Nothing may be dropped or altered: reproduce all the data.

--- START ---

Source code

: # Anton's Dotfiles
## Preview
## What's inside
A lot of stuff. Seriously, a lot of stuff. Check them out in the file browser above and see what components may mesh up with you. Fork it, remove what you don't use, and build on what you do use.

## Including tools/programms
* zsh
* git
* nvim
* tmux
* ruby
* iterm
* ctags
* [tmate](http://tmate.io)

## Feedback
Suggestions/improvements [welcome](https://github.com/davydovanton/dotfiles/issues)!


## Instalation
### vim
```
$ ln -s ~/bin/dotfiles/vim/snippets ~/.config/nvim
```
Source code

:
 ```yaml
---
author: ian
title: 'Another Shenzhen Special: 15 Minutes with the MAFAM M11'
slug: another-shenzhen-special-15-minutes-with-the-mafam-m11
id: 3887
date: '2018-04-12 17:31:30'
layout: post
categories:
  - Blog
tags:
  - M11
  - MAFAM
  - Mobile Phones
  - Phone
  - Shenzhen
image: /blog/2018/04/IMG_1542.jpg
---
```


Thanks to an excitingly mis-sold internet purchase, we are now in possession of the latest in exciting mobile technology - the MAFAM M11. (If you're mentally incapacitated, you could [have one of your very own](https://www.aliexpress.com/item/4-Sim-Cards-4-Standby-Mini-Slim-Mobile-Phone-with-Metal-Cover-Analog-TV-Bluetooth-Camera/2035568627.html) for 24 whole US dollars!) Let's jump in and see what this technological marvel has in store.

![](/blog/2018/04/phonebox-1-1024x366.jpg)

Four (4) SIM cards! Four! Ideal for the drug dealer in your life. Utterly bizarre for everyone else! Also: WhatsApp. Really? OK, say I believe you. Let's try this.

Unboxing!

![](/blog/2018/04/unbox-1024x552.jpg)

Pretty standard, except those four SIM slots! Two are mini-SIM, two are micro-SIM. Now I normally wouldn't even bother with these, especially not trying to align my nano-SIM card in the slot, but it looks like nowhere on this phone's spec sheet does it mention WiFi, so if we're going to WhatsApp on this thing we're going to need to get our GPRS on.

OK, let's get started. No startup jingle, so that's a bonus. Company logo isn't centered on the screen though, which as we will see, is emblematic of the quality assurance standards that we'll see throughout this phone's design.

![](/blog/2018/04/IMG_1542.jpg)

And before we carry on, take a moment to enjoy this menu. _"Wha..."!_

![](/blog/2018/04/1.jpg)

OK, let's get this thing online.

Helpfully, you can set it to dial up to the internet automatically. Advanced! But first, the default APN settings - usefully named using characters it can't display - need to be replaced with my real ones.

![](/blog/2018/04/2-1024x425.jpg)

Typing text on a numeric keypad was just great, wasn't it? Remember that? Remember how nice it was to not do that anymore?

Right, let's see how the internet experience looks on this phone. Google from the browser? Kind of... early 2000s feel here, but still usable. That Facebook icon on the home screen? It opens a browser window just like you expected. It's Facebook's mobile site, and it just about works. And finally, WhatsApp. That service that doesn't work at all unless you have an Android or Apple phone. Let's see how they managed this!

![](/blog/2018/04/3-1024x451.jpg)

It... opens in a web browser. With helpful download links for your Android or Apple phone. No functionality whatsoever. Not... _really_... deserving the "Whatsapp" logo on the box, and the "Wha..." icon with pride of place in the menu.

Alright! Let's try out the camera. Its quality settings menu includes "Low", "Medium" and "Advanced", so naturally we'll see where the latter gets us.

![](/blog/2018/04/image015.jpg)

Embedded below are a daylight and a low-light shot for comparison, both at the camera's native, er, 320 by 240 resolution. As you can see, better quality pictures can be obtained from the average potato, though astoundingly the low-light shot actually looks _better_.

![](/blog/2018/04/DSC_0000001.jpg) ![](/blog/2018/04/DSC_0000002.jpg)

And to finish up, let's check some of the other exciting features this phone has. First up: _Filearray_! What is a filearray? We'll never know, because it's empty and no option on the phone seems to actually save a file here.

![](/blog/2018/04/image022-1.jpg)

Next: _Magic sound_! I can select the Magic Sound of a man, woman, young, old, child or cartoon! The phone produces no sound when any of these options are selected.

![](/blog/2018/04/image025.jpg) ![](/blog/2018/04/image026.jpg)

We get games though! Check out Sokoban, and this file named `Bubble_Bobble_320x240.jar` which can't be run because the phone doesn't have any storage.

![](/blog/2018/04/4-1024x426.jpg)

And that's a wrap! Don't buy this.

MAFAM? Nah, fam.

--- END ---

TASK SOLUTION –
Source code

: # Anton's Dotfiles
## Preview
## What's inside
A lot of stuff. Seriously, a lot of stuff. Check them out in the file browser above and see what components may mesh up with you. Fork it, remove what you don't use, and build on what you do use.

## Including tools/programms
* zsh
* git
* nvim
* tmux
* ruby
* iterm
* ctags
* [tmate](http://tmate.io)

## Feedback
Suggestions/improvements [welcome](https://github.com/davydovanton/dotfiles/issues)!


## Instalation
### vim
```
$ ln -s ~/bin/dotfiles/vim/snippets ~/.config/nvim
```
Source code

:
 ```yaml
---
author: ian
title: 'Another Shenzhen Special: 15 Minutes with the MAFAM M11'
slug: another-shenzhen-special-15-minutes-with-the-mafam-m11
id: 3887
date: '2018-04-12 17:31:30'
layout: post
categories:
  - Blog
tags:
  - M11
  - MAFAM
  - Mobile Phones
  - Phone
  - Shenzhen
image: /blog/2018/04/IMG_1542.jpg
---
```


Thanks to an excitingly mis-sold internet purchase, we are now in possession of the latest in exciting mobile technology - the MAFAM M11. (If you're mentally incapacitated, you could [have one of your very own](https://www.aliexpress.com/item/4-Sim-Cards-4-Standby-Mini-Slim-Mobile-Phone-with-Metal-Cover-Analog-TV-Bluetooth-Camera/2035568627.html) for 24 whole US dollars!) Let's jump in and see what this technological marvel has in store.

![](/blog/2018/04/phonebox-1-1024x366.jpg)

Four (4) SIM cards! Four! Ideal for the drug dealer in your life. Utterly bizarre for everyone else! Also: WhatsApp. Really? OK, say I believe you. Let's try this.

Unboxing!

![](/blog/2018/04/unbox-1024x552.jpg)

Pretty standard, except those four SIM slots! Two are mini-SIM, two are micro-SIM. Now I normally wouldn't even bother with these, especially not trying to align my nano-SIM card in the slot, but it looks like nowhere on this phone's spec sheet does it mention WiFi, so if we're going to WhatsApp on this thing we're going to need to get our GPRS on.

OK, let's get started. No startup jingle, so that's a bonus. Company logo isn't centered on the screen though, which as we will see, is emblematic of the quality assurance standards that we'll see throughout this phone's design.

![](/blog/2018/04/IMG_1542.jpg)

And before we carry on, take a moment to enjoy this menu. _"Wha..."!_

![](/blog/2018/04/1.jpg)

OK, let's get this thing online.

Helpfully, you can set it to dial up to the internet automatically. Advanced! But first, the default APN settings - usefully named using characters it can't display - need to be replaced with my real ones.

![](/blog/2018/04/2-1024x425.jpg)

Typing text on a numeric keypad was just great, wasn't it? Remember that? Remember how nice it was to not do that anymore?

Right, let's see how the internet experience looks on this phone. Google from the browser? Kind of... early 2000s feel here, but still usable. That Facebook icon on the home screen? It opens a browser window just like you expected. It's Facebook's mobile site, and it just about works. And finally, WhatsApp. That service that doesn't work at all unless you have an Android or Apple phone. Let's see how they managed this!

![](/blog/2018/04/3-1024x451.jpg)

It... opens in a web browser. With helpful download links for your Android or Apple phone. No functionality whatsoever. Not... _really_... deserving the "Whatsapp" logo on the box, and the "Wha..." icon with pride of place in the menu.

Alright! Let's try out the camera. Its quality settings menu includes "Low", "Medium" and "Advanced", so naturally we'll see where the latter gets us.

![](/blog/2018/04/image015.jpg)

Embedded below are a daylight and a low-light shot for comparison, both at the camera's native, er, 320 by 240 resolution. As you can see, better quality pictures can be obtained from the average potato, though astoundingly the low-light shot actually looks _better_.

![](/blog/2018/04/DSC_0000001.jpg) ![](/blog/2018/04/DSC_0000002.jpg)

And to finish up, let's check some of the other exciting features this phone has. First up: _Filearray_! What is a filearray? We'll never know, because it's empty and no option on the phone seems to actually save a file here.

![](/blog/2018/04/image022-1.jpg)

Next: _Magic sound_! I can select the Magic Sound of a man, woman, young, old, child or cartoon! The phone produces no sound when any of these options are selected.

![](/blog/2018/04/image025.jpg) ![](/blog/2018/04/image026.jpg)

We get games though! Check out Sokoban, and this file named `Bubble_Bobble_320x240.jar` which can't be run because the phone doesn't have any storage.

![](/blog/2018/04/4-1024x426.jpg)

And that's a wrap! Don't buy this.

MAFAM? Nah, fam.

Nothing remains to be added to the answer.